地面が揺れているのだ。そのせいで街のすべてが瓦礫と化している。あちこちから煙も出ている。街を守る強固な壁も倒れて大惨事になっている。
『デュラン!!何でこんなことになっている??』
『ミシュラ殿が暴走した。いきなりだ。どうしようもない!!レイ殿には願いで復興させるように言ってある。だが・・・。まだこっちではミシュラが・・・』
『ミドラ!!ミュー!!ミシュラを封印しろ!!これはヤバイ!!今すぐ元に戻せ!!』
『その願い・・・叶えてやろう!!』
『それと同時にデュラン!!すぐに街と死傷者を元に戻せ!!何事も無かったかのように記憶も変えてしまってくれ!!レイがしたことにしておいてくれ!!』
時間が巻き戻るかのように元に戻るすべてのもの。
「何でミシュラはあそこまで不安定になるんだ??俺が居るときは知的な女性だっただろう??人をからかいはするが、自分の理性を失うなんて・・・。」
俺は途方に暮れる。
『恵!ミシュラを元に戻したぞ。周りで皆かなりのダメージを負ったみたいだ。床に転がって回復を待っているがあの空間の損傷ではなかなか治らないと思うぞ。どうする?』
ミドラが空間の中の様子を俺に伝えてくれる。
『デュラン・・・。何で街や街の人は元に戻っているのに、レイ達はそのまんまなんだ?』
『あの空間は時間の巻き戻しが出来ない。だからだと思う。
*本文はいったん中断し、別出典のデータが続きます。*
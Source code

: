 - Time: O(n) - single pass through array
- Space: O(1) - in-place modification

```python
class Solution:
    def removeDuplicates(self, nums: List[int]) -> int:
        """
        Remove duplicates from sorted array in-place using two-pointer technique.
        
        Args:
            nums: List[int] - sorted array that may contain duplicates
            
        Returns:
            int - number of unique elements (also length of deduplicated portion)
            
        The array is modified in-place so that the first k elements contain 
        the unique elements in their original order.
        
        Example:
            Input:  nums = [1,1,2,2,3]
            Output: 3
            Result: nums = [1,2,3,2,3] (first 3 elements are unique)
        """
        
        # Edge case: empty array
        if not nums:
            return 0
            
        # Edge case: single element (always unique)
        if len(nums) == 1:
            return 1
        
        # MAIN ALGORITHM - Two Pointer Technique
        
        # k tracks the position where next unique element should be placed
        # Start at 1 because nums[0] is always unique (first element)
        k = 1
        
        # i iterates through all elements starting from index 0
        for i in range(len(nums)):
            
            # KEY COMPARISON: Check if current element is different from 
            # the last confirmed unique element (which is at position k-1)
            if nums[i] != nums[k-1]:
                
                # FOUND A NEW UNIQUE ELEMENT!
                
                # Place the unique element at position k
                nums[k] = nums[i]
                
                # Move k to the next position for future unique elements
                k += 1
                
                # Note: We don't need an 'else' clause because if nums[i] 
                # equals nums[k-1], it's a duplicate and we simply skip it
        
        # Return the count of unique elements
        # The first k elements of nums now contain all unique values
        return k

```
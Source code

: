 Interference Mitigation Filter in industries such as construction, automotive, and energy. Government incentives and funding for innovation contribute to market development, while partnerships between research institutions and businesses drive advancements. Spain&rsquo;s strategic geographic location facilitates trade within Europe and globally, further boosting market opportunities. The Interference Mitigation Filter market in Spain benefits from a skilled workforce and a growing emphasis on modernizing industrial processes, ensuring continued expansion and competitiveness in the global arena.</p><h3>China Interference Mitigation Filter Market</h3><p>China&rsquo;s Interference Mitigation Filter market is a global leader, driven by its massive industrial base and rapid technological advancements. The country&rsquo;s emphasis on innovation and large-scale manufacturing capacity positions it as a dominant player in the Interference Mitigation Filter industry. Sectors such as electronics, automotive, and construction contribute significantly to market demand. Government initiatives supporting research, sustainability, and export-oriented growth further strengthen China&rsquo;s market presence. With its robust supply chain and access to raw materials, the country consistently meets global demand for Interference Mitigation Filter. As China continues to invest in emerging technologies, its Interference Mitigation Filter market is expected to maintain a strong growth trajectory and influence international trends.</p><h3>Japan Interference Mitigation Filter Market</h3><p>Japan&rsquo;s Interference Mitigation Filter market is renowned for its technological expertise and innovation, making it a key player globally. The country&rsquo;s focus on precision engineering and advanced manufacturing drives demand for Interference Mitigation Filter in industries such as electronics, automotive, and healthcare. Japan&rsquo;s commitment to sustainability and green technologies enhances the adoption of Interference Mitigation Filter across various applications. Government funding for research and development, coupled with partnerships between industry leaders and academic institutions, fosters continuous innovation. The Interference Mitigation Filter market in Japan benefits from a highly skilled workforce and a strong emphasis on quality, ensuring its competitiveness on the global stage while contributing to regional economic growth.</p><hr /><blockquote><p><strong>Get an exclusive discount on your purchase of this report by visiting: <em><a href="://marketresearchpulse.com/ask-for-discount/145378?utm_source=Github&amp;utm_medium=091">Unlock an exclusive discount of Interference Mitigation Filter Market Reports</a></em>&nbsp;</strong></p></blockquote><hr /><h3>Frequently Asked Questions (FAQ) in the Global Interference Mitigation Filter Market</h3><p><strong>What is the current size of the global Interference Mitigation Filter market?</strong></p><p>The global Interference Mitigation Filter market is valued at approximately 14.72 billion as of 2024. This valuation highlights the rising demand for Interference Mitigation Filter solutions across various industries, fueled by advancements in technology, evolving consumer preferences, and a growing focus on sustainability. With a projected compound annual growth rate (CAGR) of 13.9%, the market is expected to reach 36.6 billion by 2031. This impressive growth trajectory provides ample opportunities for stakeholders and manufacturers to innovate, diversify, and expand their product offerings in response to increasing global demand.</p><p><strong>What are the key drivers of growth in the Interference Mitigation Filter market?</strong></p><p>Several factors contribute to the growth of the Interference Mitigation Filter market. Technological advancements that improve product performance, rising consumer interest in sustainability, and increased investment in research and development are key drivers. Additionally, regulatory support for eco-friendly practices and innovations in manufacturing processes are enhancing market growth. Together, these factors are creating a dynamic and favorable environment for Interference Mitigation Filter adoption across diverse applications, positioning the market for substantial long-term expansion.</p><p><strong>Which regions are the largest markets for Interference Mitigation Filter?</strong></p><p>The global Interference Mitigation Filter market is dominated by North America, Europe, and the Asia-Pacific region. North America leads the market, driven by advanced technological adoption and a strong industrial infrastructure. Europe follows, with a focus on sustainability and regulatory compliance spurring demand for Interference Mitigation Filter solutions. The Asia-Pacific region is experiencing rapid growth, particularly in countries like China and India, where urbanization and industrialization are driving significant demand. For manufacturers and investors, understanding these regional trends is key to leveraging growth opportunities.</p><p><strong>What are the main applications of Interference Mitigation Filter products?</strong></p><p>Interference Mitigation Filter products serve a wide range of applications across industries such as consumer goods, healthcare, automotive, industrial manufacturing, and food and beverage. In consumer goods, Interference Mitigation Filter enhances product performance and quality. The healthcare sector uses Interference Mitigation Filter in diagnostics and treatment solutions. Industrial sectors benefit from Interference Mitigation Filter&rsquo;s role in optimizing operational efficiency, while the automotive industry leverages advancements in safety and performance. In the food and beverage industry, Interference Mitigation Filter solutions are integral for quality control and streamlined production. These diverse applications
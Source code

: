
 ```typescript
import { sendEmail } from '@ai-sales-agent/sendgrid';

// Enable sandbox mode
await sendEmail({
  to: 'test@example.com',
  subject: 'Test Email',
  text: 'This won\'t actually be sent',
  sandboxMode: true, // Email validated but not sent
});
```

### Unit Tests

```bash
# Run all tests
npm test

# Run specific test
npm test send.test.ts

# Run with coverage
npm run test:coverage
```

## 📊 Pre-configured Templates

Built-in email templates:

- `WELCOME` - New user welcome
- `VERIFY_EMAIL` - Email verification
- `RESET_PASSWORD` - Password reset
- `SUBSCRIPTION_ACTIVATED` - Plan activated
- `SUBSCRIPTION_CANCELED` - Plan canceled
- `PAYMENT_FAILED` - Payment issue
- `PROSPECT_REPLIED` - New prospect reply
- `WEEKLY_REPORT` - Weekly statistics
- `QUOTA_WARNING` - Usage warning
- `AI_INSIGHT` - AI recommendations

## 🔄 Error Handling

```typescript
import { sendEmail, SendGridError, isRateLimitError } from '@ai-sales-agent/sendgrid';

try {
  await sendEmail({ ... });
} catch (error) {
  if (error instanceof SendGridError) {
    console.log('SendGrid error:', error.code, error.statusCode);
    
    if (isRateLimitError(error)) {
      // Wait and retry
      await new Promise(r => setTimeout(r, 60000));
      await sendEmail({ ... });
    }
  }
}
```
あの空間はあの空間独自に元に戻すようになっている。だから干渉が特殊な願いをしないと通らないんだ。時間が立てば空間の損傷も治るし、それで皆の怪我や装備の損傷も治るし、元に戻る。』
『主殿はミシュラ殿があんな化物だと知っていたのか?』
『いや・・・今まで出会ったものの中でダントツだ。もし・・・あれがラスボスなら俺はやり直しなんてしない。どう考えてもどうにもならない。ハッピーエンドの後であれがまた暴れだしたら・・・糞!!やり直さないといけないじゃないか!!』
あのミシュラが・・・理性を失ったら・・・この世界はあっという間に滅びるだろう。なぜああなった??
俺には理解できない・・・。俺のせいなのか?
「だから言っただろう?規格外だってな・・・。」
俺の後ろで酒瓶を持ってふらふらしている男が言う。
「ミシュラはあれがマックスなの?ケイ。」
「ん?恵、このおっさん・・・知り合いか?」
「いや〜、綺麗なおねえちゃんだな!!一緒に飲もうや!!な?な?」
ケイがマッキーのおしりを撫でるとマッキーは容赦なく暗黒の霧で締めあげている。
「おぉ!このおっさんすごいな!!これだけ締め付けても死なないなんて!!」
マッキーは眼を輝かせて何度も何度もケイを暗黒の霧で殺してしまおうと頑張っている。
「ぎゃぁぁぁぁ!!助けてくれ〜〜!!」
「ははは・・・死にはしないけど痛いんだな・・・。いい気味だ・・・。」
「にゃはははは、本当に頑健だな。凄いぞ!凄いぞ!!」
「あぁぁぁ!!感心してないで下ろしてくれ〜〜!!恵も何とか言ってくれ〜〜!!ギャァァァ!!」
涙を流しながら逆さに吊るされてぎりぎり音を立てているケイ。そのまま悔い改めておきなさい。
俺の質問に答えるつもりはないのだろう。だから俺はそのまま放置する。
簡単には死なない神を相手に笑いながらいたぶるマッキー。彼の正体を知ったらどんな態度になるだろう?